The present review has some limitations. First, the methodological design of this study—scoping review—did not allow any quality assessment of included studies. Moreover, given that only two researchers checked and agreed on the database, there might be a risk of selection bias. This could limit the internal validity of the effectiveness of rural pipeline interventions reported in the present study. A meta-analysis study design could overcome this but given the criteria needed for inclusion in such a review, it is likely that very few articles would be included. Second, the geographical disparity of selected studies, with most studies published from Eastern and Southern regions could undermine the generalization of findings to the whole SSA. This could also hamper the external validity of the findings to other low-income countries. We argue for future studies to include an explorative case-study design for specific countries as this would provide for more contextual and robust evidence on the effectiveness, and eventual impact, of the rural pipeline implementation.

Conclusion

This scoping review shows that rural pipeline programmes potentially impact rural health systems and services by increasing the number of rural health practitioners; reducing communication barriers between healthcare providers and community members; changing household economic and social circumstances especially for students from poor family; and improving the quality of health services.
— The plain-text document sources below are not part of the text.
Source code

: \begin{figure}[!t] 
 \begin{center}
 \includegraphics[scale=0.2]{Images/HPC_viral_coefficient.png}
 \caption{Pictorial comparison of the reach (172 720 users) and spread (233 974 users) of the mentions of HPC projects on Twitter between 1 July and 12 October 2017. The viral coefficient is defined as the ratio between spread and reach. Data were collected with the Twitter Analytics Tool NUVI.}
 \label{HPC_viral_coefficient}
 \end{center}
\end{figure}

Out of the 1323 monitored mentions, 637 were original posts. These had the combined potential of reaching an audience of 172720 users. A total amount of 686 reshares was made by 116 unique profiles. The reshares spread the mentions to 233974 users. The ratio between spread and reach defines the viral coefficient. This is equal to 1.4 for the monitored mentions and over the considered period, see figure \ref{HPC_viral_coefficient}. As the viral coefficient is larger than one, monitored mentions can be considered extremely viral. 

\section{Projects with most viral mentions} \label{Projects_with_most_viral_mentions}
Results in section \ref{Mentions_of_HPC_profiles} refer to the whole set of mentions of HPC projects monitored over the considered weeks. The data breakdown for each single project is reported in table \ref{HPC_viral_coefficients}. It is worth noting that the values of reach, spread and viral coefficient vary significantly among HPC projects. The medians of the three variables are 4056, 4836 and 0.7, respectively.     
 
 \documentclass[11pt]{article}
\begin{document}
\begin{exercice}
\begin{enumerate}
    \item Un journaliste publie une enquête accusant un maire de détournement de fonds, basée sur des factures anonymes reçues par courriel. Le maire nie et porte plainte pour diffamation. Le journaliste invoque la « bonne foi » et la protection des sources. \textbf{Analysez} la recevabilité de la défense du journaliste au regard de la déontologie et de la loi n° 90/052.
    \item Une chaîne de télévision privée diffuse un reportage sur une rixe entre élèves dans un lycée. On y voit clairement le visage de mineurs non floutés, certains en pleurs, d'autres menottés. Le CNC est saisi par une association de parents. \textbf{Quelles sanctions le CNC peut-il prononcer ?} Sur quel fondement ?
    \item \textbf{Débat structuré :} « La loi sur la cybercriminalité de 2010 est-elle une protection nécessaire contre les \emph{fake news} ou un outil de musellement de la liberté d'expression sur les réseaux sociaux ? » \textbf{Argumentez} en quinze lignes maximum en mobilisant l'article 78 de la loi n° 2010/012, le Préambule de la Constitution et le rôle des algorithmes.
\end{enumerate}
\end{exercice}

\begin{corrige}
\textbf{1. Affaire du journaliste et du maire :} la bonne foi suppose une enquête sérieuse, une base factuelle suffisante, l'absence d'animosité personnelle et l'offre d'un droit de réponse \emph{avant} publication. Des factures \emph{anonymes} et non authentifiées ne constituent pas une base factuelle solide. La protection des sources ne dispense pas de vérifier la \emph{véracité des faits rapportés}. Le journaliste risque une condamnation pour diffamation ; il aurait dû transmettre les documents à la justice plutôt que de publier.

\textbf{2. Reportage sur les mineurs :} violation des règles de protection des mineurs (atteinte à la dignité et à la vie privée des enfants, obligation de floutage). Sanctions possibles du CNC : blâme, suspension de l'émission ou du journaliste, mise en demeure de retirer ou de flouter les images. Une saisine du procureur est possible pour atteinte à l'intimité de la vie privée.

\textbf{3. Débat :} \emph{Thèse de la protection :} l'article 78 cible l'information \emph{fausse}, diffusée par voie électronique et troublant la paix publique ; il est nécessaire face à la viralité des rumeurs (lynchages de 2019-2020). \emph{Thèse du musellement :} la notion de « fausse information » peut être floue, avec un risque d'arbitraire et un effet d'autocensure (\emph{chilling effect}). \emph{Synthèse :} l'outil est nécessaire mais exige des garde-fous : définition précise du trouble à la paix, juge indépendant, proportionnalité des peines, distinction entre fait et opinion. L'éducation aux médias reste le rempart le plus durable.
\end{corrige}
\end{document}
However, rural pipeline can result in some unintended impacts such as perceived workload increased by trainee’s supervisors; increased job absenteeism among senior health providers; discomfort of being attended by students; and perceived poor quality care provided by students. Additionally, poor preparation of rural health training schools’ candidates; tuition fees payment; limited access to rural health facilities for students training; inadequate living and working conditions; and perceived discrimination of rural health workers hamper the effective implementation of rural pipeline approach in sub-Saharan Africa. We recommend interconnecting interventions and tailoring them with country specific contexts to address rural health workforce development related challenges hereby improving rural pipeline programmes implementation and their impact in rural sub-Saharan Africa. Moreover, there is a need to undertake more health workforce development interventions targeting nursing and midwifery professions in Sub-Saharan Africa. Finally, we call for more governmental commitment for improving rural living, and working environments to facilitate the implementation of rural health workforce development programmes.